◆ **Data records**:
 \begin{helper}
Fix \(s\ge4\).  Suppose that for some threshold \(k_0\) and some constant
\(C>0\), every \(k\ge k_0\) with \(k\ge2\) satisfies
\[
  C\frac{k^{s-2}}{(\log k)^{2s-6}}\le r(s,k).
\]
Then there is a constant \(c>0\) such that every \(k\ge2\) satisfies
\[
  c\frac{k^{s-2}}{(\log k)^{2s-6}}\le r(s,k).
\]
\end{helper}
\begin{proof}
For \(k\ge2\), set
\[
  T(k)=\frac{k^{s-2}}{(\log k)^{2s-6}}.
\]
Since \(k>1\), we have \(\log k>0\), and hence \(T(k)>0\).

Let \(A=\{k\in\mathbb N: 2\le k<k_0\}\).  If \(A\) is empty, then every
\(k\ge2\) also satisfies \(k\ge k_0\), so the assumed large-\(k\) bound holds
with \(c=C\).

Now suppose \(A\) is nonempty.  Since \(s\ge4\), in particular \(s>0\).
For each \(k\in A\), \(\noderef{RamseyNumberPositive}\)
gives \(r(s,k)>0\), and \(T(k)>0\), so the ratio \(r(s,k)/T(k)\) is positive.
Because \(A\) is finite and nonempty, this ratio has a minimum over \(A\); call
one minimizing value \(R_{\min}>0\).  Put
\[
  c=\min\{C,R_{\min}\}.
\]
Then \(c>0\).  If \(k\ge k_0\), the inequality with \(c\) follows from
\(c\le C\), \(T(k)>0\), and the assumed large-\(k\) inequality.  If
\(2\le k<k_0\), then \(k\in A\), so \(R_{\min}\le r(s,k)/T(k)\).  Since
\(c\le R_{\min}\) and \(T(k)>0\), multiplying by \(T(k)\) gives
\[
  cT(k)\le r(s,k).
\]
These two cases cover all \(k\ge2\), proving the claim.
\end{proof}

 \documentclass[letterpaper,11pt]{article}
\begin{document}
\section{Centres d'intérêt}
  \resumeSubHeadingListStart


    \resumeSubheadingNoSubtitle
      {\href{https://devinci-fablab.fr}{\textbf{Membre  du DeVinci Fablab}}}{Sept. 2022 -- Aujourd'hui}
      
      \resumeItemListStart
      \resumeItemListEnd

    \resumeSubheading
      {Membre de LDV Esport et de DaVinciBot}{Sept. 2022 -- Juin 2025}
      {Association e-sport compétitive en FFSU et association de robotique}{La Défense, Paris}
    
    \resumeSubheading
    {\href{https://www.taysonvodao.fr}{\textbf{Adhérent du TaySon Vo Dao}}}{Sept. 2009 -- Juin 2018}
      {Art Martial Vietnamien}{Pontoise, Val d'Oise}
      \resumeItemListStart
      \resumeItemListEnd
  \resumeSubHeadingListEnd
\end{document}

◆ **Task to carry out**:
Everything in the records above should be written out again exactly.

◆ **Result for this task**:
 \begin{helper}
Fix \(s\ge4\).  Suppose that for some threshold \(k_0\) and some constant
\(C>0\), every \(k\ge k_0\) with \(k\ge2\) satisfies
\[
  C\frac{k^{s-2}}{(\log k)^{2s-6}}\le r(s,k).
\]
Then there is a constant \(c>0\) such that every \(k\ge2\) satisfies
\[
  c\frac{k^{s-2}}{(\log k)^{2s-6}}\le r(s,k).
\]
\end{helper}
\begin{proof}
For \(k\ge2\), set
\[
  T(k)=\frac{k^{s-2}}{(\log k)^{2s-6}}.
\]
Since \(k>1\), we have \(\log k>0\), and hence \(T(k)>0\).

Let \(A=\{k\in\mathbb N: 2\le k<k_0\}\).  If \(A\) is empty, then every
\(k\ge2\) also satisfies \(k\ge k_0\), so the assumed large-\(k\) bound holds
with \(c=C\).

Now suppose \(A\) is nonempty.  Since \(s\ge4\), in particular \(s>0\).
For each \(k\in A\), \(\noderef{RamseyNumberPositive}\)
gives \(r(s,k)>0\), and \(T(k)>0\), so the ratio \(r(s,k)/T(k)\) is positive.
Because \(A\) is finite and nonempty, this ratio has a minimum over \(A\); call
one minimizing value \(R_{\min}>0\).  Put
\[
  c=\min\{C,R_{\min}\}.
\]
Then \(c>0\).  If \(k\ge k_0\), the inequality with \(c\) follows from
\(c\le C\), \(T(k)>0\), and the assumed large-\(k\) inequality.  If
\(2\le k<k_0\), then \(k\in A\), so \(R_{\min}\le r(s,k)/T(k)\).  Since
\(c\le R_{\min}\) and \(T(k)>0\), multiplying by \(T(k)\) gives
\[
  cT(k)\le r(s,k).
\]
These two cases cover all \(k\ge2\), proving the claim.
\end{proof}

 \documentclass[letterpaper,11pt]{article}
\begin{document}
\section{Centres d'intérêt}
  \resumeSubHeadingListStart


    \resumeSubheadingNoSubtitle
      {\href{https://devinci-fablab.fr}{\textbf{Membre  du DeVinci Fablab}}}{Sept. 2022 -- Aujourd'hui}
      
      \resumeItemListStart
      \resumeItemListEnd

    \resumeSubheading
      {Membre de LDV Esport et de DaVinciBot}{Sept. 2022 -- Juin 2025}
      {Association e-sport compétitive en FFSU et association de robotique}{La Défense, Paris}
    
    \resumeSubheading
    {\href{https://www.taysonvodao.fr}{\textbf{Adhérent du TaySon Vo Dao}}}{Sept. 2009 -- Juin 2018}
      {Art Martial Vietnamien}{Pontoise, Val d'Oise}
      \resumeItemListStart
      \resumeItemListEnd
  \resumeSubHeadingListEnd
\end{document}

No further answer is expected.